BRIEF |
Nothing in the records may be changed; retype them in full.

INPUT DATA |
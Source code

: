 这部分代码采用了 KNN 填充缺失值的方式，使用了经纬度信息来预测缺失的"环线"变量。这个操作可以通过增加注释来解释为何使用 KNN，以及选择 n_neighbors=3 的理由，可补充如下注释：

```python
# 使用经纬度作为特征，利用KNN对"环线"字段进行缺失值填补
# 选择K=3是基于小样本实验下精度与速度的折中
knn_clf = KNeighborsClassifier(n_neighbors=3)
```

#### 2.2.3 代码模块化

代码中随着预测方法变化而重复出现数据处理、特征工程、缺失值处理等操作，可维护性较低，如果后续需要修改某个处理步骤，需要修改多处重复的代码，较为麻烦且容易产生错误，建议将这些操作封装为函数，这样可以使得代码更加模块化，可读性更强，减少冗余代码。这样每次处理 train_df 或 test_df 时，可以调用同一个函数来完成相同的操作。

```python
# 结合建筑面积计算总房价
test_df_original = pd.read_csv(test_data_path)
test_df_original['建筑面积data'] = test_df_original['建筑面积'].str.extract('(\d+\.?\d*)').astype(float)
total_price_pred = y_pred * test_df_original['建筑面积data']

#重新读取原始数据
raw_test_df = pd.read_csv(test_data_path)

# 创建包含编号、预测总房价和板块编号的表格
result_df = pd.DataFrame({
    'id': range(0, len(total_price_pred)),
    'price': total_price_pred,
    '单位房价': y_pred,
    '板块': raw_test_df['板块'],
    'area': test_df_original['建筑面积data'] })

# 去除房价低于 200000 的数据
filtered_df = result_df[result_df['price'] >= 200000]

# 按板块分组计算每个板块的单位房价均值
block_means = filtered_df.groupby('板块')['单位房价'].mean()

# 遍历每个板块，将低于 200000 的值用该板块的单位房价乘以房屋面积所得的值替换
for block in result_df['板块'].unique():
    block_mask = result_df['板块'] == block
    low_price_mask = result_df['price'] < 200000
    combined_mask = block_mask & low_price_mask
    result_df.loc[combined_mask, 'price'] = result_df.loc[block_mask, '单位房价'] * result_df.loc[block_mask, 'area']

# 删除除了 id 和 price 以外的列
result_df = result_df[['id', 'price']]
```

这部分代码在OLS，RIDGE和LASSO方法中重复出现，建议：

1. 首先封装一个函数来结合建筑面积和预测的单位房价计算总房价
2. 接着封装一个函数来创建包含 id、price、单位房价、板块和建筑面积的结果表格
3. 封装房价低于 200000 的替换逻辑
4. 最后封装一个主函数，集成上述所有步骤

WRITTEN SOLUTION |
Source code

: 这部分代码采用了 KNN 填充缺失值的方式，使用了经纬度信息来预测缺失的"环线"变量。这个操作可以通过增加注释来解释为何使用 KNN，以及选择 n_neighbors=3 的理由，可补充如下注释：

```python
# 使用经纬度作为特征，利用KNN对"环线"字段进行缺失值填补
# 选择K=3是基于小样本实验下精度与速度的折中
knn_clf = KNeighborsClassifier(n_neighbors=3)
```

#### 2.2.3 代码模块化

代码中随着预测方法变化而重复出现数据处理、特征工程、缺失值处理等操作，可维护性较低，如果后续需要修改某个处理步骤，需要修改多处重复的代码，较为麻烦且容易产生错误，建议将这些操作封装为函数，这样可以使得代码更加模块化，可读性更强，减少冗余代码。这样每次处理 train_df 或 test_df 时，可以调用同一个函数来完成相同的操作。

```python
# 结合建筑面积计算总房价
test_df_original = pd.read_csv(test_data_path)
test_df_original['建筑面积data'] = test_df_original['建筑面积'].str.extract('(\d+\.?\d*)').astype(float)
total_price_pred = y_pred * test_df_original['建筑面积data']

#重新读取原始数据
raw_test_df = pd.read_csv(test_data_path)

# 创建包含编号、预测总房价和板块编号的表格
result_df = pd.DataFrame({
    'id': range(0, len(total_price_pred)),
    'price': total_price_pred,
    '单位房价': y_pred,
    '板块': raw_test_df['板块'],
    'area': test_df_original['建筑面积data'] })

# 去除房价低于 200000 的数据
filtered_df = result_df[result_df['price'] >= 200000]

# 按板块分组计算每个板块的单位房价均值
block_means = filtered_df.groupby('板块')['单位房价'].mean()

# 遍历每个板块，将低于 200000 的值用该板块的单位房价乘以房屋面积所得的值替换
for block in result_df['板块'].unique():
    block_mask = result_df['板块'] == block
    low_price_mask = result_df['price'] < 200000
    combined_mask = block_mask & low_price_mask
    result_df.loc[combined_mask, 'price'] = result_df.loc[block_mask, '单位房价'] * result_df.loc[block_mask, 'area']

# 删除除了 id 和 price 以外的列
result_df = result_df[['id', 'price']]
```

这部分代码在OLS，RIDGE和LASSO方法中重复出现，建议：

1. 首先封装一个函数来结合建筑面积和预测的单位房价计算总房价
2. 接着封装一个函数来创建包含 id、price、单位房价、板块和建筑面积的结果表格
3. 封装房价低于 200000 的替换逻辑
4. 最后封装一个主函数，集成上述所有步骤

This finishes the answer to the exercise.